実際には、下げる日だけでなく、上がる日もあるので、毎日は無理かと思うが、なんとかしたいところです。
年間の騰落率
年初から年末までの始値の騰落率(perの列)
open high low close per date 2011-12-31 7127.000 12477.000 4318.500 7443.000 4.43 2012-12-31 7219.000 7266.000 1505.500 1861.500 -74.21 2013-12-31 1948.000 1948.000 552.700 565.100 -70.99 2014-12-31 564.200 710.900 347.500 385.000 -31.76 2015-12-31 386.700 482.200 209.700 256.100 -33.77 2016-12-31 263.900 397.700 78.980 82.460 -68.75 2017-12-31 81.580 81.580 22.685 22.685 -72.19 2018-12-31 23.025 44.965 21.360 40.210 74.64 2019-12-31 39.085 39.975 12.175 12.615 -67.72 2020-12-31 13.100 59.960 10.845 28.415 116.91
平均
per -22.3410
騰落率は平均約-22% ですが、2011年と2018年、2020年はプラスになっています。
チャートで見ていた、大きく跳ねていた3つの年ですね。
シストレを考える上で、この騰落率が平均約-22%は、一つのベンチマークになりそうです。
この騰落率を上回れば、単に売りでおいて置くだけなく、利益の最大化を図ることができそうです。
なお、空売りになるのですが、空売りは貸株料が掛かるようで、年利約3%だそうです。
*きちんと調べていませんが、多分、その時のレートによって変動すると思います。
年利約3%と仮定して踏まえると、平均約-22%は、約-19%になります。
ベンチマークはこっちの方が良さそうですが、デイトレの場合、日数換算になります。
日数換算にすると少し計算が難しくなるので、貸株料は踏まえない方向にします。
まとめ
目標は日利1%、年利のベンチマークは22%とする。
どうすれば、実現できるかは、改めてシステムを組んで検証しようと思います。
<追記>
以下のページでシステム化を検証しました。
IB証券でシストレ|VIX系ETF・ETNのVXX・VIXYの空売りをデイトレ
余談(サヤ取り)
本ページのタイトルと関係ないですが、今回の分析で、VXXとVIXYとでサヤ取りができることが判明しました!
もう一度、以下のチャートを見てください。
Y軸のdiffはサヤです。
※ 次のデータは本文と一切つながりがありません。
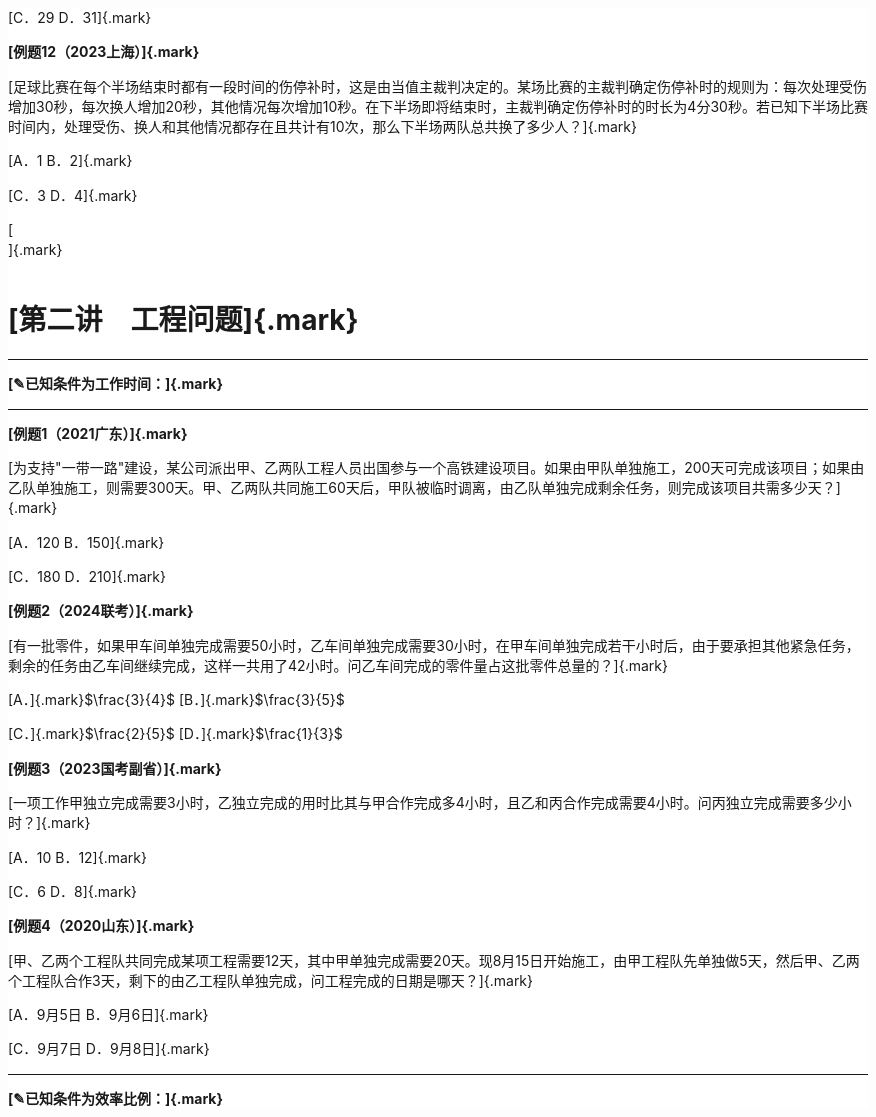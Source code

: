 [C．29 D．31]{.mark}

**[例题12（2023上海）]{.mark}**

[足球比赛在每个半场结束时都有一段时间的伤停补时，这是由当值主裁判决定的。某场比赛的主裁判确定伤停补时的规则为：每次处理受伤增加30秒，每次换人增加20秒，其他情况每次增加10秒。在下半场即将结束时，主裁判确定伤停补时的时长为4分30秒。若已知下半场比赛时间内，处理受伤、换人和其他情况都存在且共计有10次，那么下半场两队总共换了多少人？]{.mark}

[A．1 B．2]{.mark}

[C．3 D．4]{.mark}

[\
]{.mark}

# [第二讲　工程问题]{.mark}

-----------------------------------------------------------------------

  **[✎已知条件为工作时间：]{.mark}**

-----------------------------------------------------------------------

**[例题1（2021广东）]{.mark}**

[为支持"一带一路"建设，某公司派出甲、乙两队工程人员出国参与一个高铁建设项目。如果由甲队单独施工，200天可完成该项目；如果由乙队单独施工，则需要300天。甲、乙两队共同施工60天后，甲队被临时调离，由乙队单独完成剩余任务，则完成该项目共需多少天？]{.mark}

[A．120 B．150]{.mark}

[C．180 D．210]{.mark}

**[例题2（2024联考）]{.mark}**

[有一批零件，如果甲车间单独完成需要50小时，乙车间单独完成需要30小时，在甲车间单独完成若干小时后，由于要承担其他紧急任务，剩余的任务由乙车间继续完成，这样一共用了42小时。问乙车间完成的零件量占这批零件总量的？]{.mark}

[A．]{.mark}$\frac{3}{4}$ [B．]{.mark}$\frac{3}{5}$

[C．]{.mark}$\frac{2}{5}$ [D．]{.mark}$\frac{1}{3}$

**[例题3（2023国考副省）]{.mark}**

[一项工作甲独立完成需要3小时，乙独立完成的用时比其与甲合作完成多4小时，且乙和丙合作完成需要4小时。问丙独立完成需要多少小时？]{.mark}

[A．10 B．12]{.mark}

[C．6 D．8]{.mark}

**[例题4（2020山东）]{.mark}**

[甲、乙两个工程队共同完成某项工程需要12天，其中甲单独完成需要20天。现8月15日开始施工，由甲工程队先单独做5天，然后甲、乙两个工程队合作3天，剩下的由乙工程队单独完成，问工程完成的日期是哪天？]{.mark}

[A．9月5日 B．9月6日]{.mark}

[C．9月7日 D．9月8日]{.mark}

-----------------------------------------------------------------------

  **[✎已知条件为效率比例：]{.mark}**
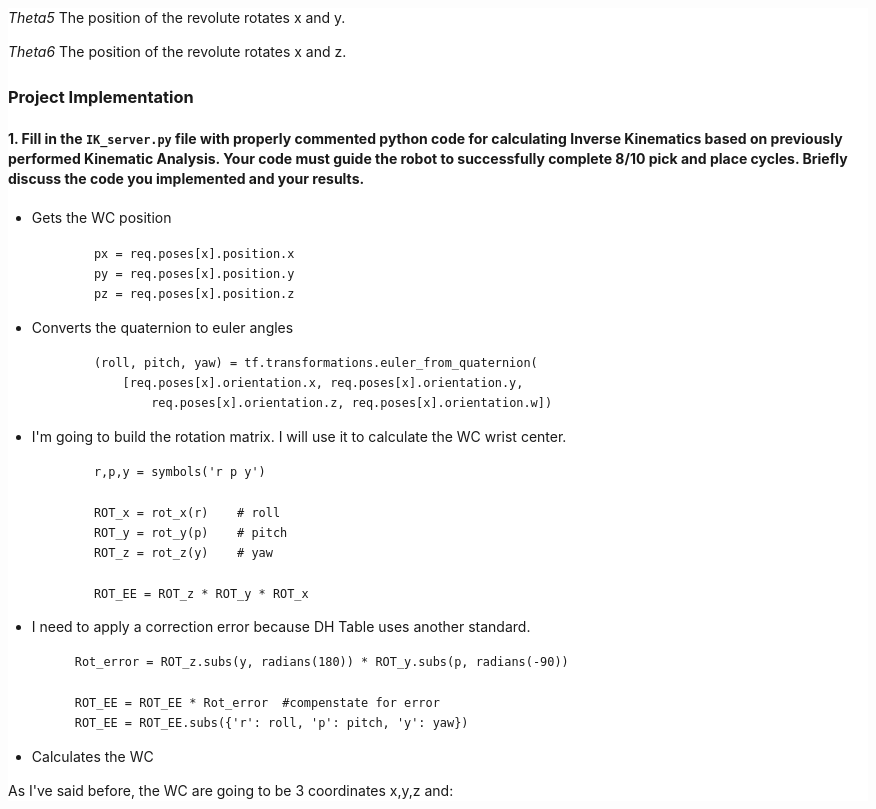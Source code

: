 *_Theta5_*
The position of the revolute rotates x and y. 


*_Theta6_*
The position of the revolute rotates x and z. 

### Project Implementation

#### 1. Fill in the `IK_server.py` file with properly commented python code for calculating Inverse Kinematics based on previously performed Kinematic Analysis. Your code must guide the robot to successfully complete 8/10 pick and place cycles. Briefly discuss the code you implemented and your results. 


* Gets the WC position

```            
            px = req.poses[x].position.x
            py = req.poses[x].position.y
            pz = req.poses[x].position.z

```


* Converts the quaternion to euler angles
```
            (roll, pitch, yaw) = tf.transformations.euler_from_quaternion(
                [req.poses[x].orientation.x, req.poses[x].orientation.y,
                    req.poses[x].orientation.z, req.poses[x].orientation.w])

```


* I'm going to build the rotation matrix. I will use it to calculate the WC wrist center.

```
            r,p,y = symbols('r p y')

            ROT_x = rot_x(r)    # roll
            ROT_y = rot_y(p)    # pitch
            ROT_z = rot_z(y)    # yaw

            ROT_EE = ROT_z * ROT_y * ROT_x
```

* I need to apply a correction error because DH Table uses another standard.

            Rot_error = ROT_z.subs(y, radians(180)) * ROT_y.subs(p, radians(-90))

            ROT_EE = ROT_EE * Rot_error  #compenstate for error
            ROT_EE = ROT_EE.subs({'r': roll, 'p': pitch, 'y': yaw})

* Calculates the WC

As I've said before, the WC are going to be 3 coordinates x,y,z and:


[//]: # (Image References)
[image1]: ./misc_images/misc1.png
[image2]: ./misc_images/misc3.png
[image3]: ./misc_images/misc2.png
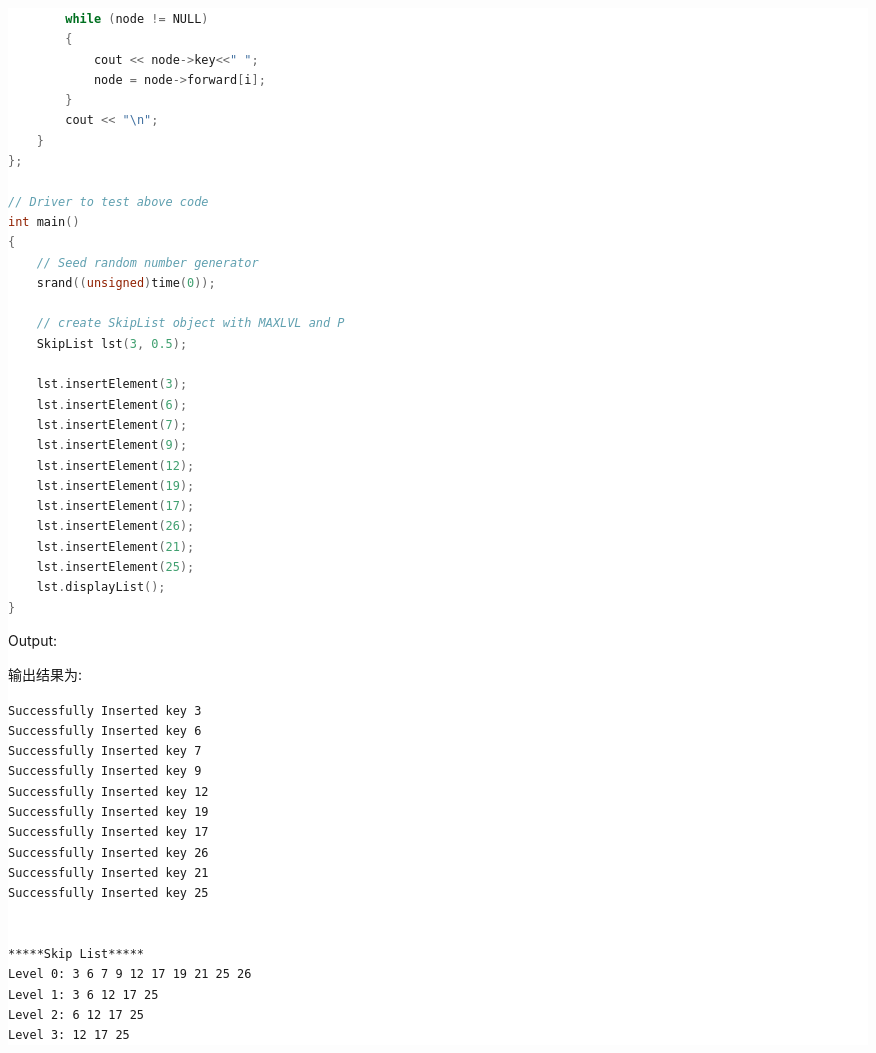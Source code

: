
 ```cpp
		while (node != NULL)
		{
			cout << node->key<<" ";
			node = node->forward[i];
		}
		cout << "\n";
	}
};

// Driver to test above code
int main()
{
	// Seed random number generator
	srand((unsigned)time(0));

	// create SkipList object with MAXLVL and P
	SkipList lst(3, 0.5);

	lst.insertElement(3);
	lst.insertElement(6);
	lst.insertElement(7);
	lst.insertElement(9);
	lst.insertElement(12);
	lst.insertElement(19);
	lst.insertElement(17);
	lst.insertElement(26);
	lst.insertElement(21);
	lst.insertElement(25);
	lst.displayList();
}
```

Output:

输出结果为:

```shells
Successfully Inserted key 3
Successfully Inserted key 6
Successfully Inserted key 7
Successfully Inserted key 9
Successfully Inserted key 12
Successfully Inserted key 19
Successfully Inserted key 17
Successfully Inserted key 26
Successfully Inserted key 21
Successfully Inserted key 25


*****Skip List*****
Level 0: 3 6 7 9 12 17 19 21 25 26
Level 1: 3 6 12 17 25
Level 2: 6 12 17 25
Level 3: 12 17 25
```
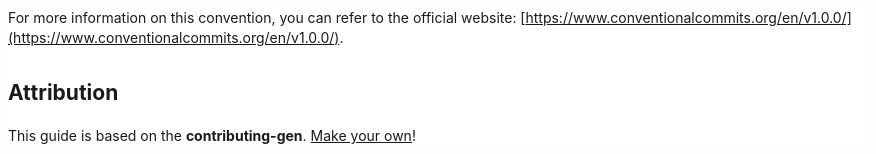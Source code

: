 For more information on this convention, you can refer to the official website: [https://www.conventionalcommits.org/en/v1.0.0/](https://www.conventionalcommits.org/en/v1.0.0/).


## Attribution
This guide is based on the **contributing-gen**. [Make your own](https://github.com/bttger/contributing-gen)!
2年分のデータしかありませんが、完全に相関性があります。
たぶん、VXXとVIXYの運用のルールが異なるだけで、基本的には同じ短期のVIXを指標としていますから、このような結果になるのだと思います。
そのサヤの分析が以下です。
- 最大:12.435
- 最小:2.37
- 平均:5.505
- 中央値:5.385
いくつか小さな問題はありますが、リスクがゼロで100%稼げそうと言っても過言じゃないくらいです。
問題は以下のとおり。
- 利確まで時間がかかりそう。場合によっては数ヶ月単位になる。
- 利益が少ない。
(ハイレバで利益額を大きくするしかない?) - 高値のときに「売り」の制限をかけられる。
(GMOクリックよりは制限はかけられない模様です)
「VXXを売って、VIXYを買う」
チャンスが来れば、全資産を投げ売ってもトライする価値があるかもしれませんね。
ちなみに、現状も平均より上ですね。。。
どうしよう。。。デモ環境で、試してみよう。。。不慣れなものには、チキンな私です。。。